• **Assignment**:
Would you return the lines between the one holding "pro- ceeding, and" and the one holding "body of this", inclusive, and only those, exactly as they stand in the listing below?

• **Input data**:
Content starts
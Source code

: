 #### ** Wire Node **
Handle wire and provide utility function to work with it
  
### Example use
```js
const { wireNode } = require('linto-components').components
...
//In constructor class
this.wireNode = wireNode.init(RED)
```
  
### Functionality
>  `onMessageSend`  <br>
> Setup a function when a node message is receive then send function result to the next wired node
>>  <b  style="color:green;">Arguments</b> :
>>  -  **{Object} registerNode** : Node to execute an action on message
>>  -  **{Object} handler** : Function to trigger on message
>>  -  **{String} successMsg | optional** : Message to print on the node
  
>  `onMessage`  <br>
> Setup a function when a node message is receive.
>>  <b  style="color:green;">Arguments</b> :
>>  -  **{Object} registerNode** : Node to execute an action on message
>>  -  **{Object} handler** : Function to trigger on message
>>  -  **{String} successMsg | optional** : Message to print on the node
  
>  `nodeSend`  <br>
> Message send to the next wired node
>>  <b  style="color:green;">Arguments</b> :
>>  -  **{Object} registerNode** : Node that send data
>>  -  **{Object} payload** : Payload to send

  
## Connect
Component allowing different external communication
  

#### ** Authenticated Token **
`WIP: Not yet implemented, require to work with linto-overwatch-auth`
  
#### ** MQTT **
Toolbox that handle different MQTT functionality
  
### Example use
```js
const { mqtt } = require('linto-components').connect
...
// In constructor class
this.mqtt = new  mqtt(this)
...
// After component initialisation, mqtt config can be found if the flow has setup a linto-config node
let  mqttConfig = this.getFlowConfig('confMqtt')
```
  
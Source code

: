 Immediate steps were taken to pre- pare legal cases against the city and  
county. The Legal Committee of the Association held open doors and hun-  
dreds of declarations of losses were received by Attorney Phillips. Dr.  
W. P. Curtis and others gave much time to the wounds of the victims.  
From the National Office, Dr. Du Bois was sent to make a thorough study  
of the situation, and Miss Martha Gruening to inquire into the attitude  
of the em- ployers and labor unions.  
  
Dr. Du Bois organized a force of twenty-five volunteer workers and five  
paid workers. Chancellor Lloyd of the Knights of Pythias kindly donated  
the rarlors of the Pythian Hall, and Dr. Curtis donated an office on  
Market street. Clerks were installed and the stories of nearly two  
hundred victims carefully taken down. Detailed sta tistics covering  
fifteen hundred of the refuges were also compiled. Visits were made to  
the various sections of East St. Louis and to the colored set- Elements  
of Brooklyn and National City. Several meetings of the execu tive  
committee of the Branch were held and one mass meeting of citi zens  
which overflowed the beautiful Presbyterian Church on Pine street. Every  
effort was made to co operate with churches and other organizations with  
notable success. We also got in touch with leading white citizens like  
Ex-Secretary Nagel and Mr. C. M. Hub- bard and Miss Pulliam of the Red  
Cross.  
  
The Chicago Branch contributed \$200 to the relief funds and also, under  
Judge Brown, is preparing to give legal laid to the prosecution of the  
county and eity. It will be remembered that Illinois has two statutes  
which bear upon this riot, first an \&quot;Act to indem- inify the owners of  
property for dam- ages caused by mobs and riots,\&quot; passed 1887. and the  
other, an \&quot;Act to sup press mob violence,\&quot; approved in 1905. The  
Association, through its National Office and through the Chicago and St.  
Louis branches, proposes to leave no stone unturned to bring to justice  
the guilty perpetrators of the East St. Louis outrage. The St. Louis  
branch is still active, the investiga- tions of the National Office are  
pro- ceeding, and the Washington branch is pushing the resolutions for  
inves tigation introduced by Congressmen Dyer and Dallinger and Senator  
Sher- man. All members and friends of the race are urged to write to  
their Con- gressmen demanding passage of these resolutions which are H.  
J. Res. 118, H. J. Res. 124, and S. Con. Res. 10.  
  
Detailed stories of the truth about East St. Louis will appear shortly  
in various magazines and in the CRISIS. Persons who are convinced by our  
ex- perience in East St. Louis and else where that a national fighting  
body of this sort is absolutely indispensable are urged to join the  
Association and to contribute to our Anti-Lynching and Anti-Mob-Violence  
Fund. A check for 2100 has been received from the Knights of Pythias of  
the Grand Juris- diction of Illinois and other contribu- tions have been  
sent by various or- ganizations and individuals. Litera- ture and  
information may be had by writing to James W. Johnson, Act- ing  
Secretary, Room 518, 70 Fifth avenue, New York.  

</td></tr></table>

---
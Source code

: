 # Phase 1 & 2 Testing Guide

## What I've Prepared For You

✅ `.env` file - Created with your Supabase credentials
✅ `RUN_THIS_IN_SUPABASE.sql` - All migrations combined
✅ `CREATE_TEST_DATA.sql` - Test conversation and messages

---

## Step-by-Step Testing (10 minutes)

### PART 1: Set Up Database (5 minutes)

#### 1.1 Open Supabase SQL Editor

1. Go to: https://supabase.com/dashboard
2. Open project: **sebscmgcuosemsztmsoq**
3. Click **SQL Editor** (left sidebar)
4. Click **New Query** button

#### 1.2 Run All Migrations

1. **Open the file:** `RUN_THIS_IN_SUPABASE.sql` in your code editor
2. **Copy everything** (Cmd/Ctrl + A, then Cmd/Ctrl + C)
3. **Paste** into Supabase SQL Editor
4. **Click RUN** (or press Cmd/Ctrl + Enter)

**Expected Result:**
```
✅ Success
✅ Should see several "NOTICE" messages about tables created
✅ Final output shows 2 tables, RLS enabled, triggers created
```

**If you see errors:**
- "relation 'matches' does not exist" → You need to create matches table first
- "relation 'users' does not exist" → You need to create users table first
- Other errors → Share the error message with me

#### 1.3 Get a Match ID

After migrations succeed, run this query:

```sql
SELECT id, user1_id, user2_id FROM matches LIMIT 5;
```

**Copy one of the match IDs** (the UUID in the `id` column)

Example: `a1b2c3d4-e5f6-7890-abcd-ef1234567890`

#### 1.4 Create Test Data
Content ends
• **Written answer**:
pro- ceeding, and the Washington branch is pushing the resolutions for  
inves tigation introduced by Congressmen Dyer and Dallinger and Senator  
Sher- man. All members and friends of the race are urged to write to  
their Con- gressmen demanding passage of these resolutions which are H.  
J. Res. 118, H. J. Res. 124, and S. Con. Res. 10.  
  
Detailed stories of the truth about East St. Louis will appear shortly  
in various magazines and in the CRISIS. Persons who are convinced by our  
ex- perience in East St. Louis and else where that a national fighting  
body of this sort is absolutely indispensable are urged to join the  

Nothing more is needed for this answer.